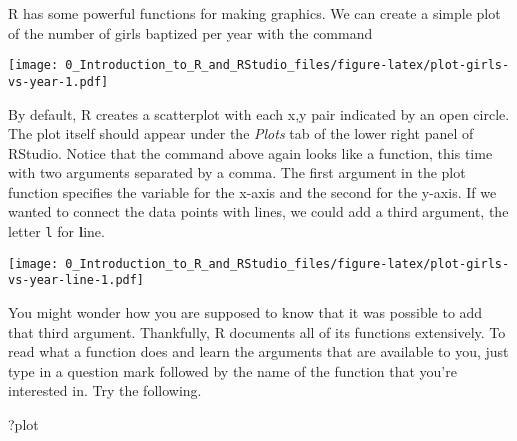 \documentclass[]{article}
\newenvironment{Shaded}{\begin{snugshade}}{\end{snugshade}}
\newcommand{\KeywordTok}[1]{\textcolor[rgb]{0.13,0.29,0.53}{\textbf{#1}}}
\newcommand{\DataTypeTok}[1]{\textcolor[rgb]{0.13,0.29,0.53}{#1}}
\newcommand{\StringTok}[1]{\textcolor[rgb]{0.31,0.60,0.02}{#1}}
\newcommand{\OperatorTok}[1]{\textcolor[rgb]{0.81,0.36,0.00}{\textbf{#1}}}
\newcommand{\NormalTok}[1]{#1}
\begin{document}
R has some powerful functions for making graphics. We can create a
simple plot of the number of girls baptized per year with the command

\begin{Shaded}
\end{Shaded}

\texttt{[image: 0\_Introduction\_to\_R\_and\_RStudio\_files/figure-latex/plot-girls-vs-year-1.pdf]}

By default, R creates a scatterplot with each x,y pair indicated by an
open circle. The plot itself should appear under the \emph{Plots} tab of
the lower right panel of RStudio. Notice that the command above again
looks like a function, this time with two arguments separated by a
comma. The first argument in the plot function specifies the variable
for the x-axis and the second for the y-axis. If we wanted to connect
the data points with lines, we could add a third argument, the letter
\texttt{l} for \textbf{l}ine.

\begin{Shaded}
\end{Shaded}

\texttt{[image: 0\_Introduction\_to\_R\_and\_RStudio\_files/figure-latex/plot-girls-vs-year-line-1.pdf]}

You might wonder how you are supposed to know that it was possible to
add that third argument. Thankfully, R documents all of its functions
extensively. To read what a function does and learn the arguments that
are available to you, just type in a question mark followed by the name
of the function that you're interested in. Try the following.

\begin{Shaded}
\begin{Highlighting}[]
\NormalTok{?plot}
\end{Highlighting}
\end{Shaded}
\end{document}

◆ ABOUT THIS TASK ◆
In the records above, copy exactly the lines from the one that contains "You might wonder" through the last, and nothing else.

◆ SOLUTION ◆
You might wonder how you are supposed to know that it was possible to
add that third argument. Thankfully, R documents all of its functions
extensively. To read what a function does and learn the arguments that
are available to you, just type in a question mark followed by the name
of the function that you're interested in. Try the following.

\begin{Shaded}
\begin{Highlighting}[]
\NormalTok{?plot}
\end{Highlighting}
\end{Shaded}
\end{document}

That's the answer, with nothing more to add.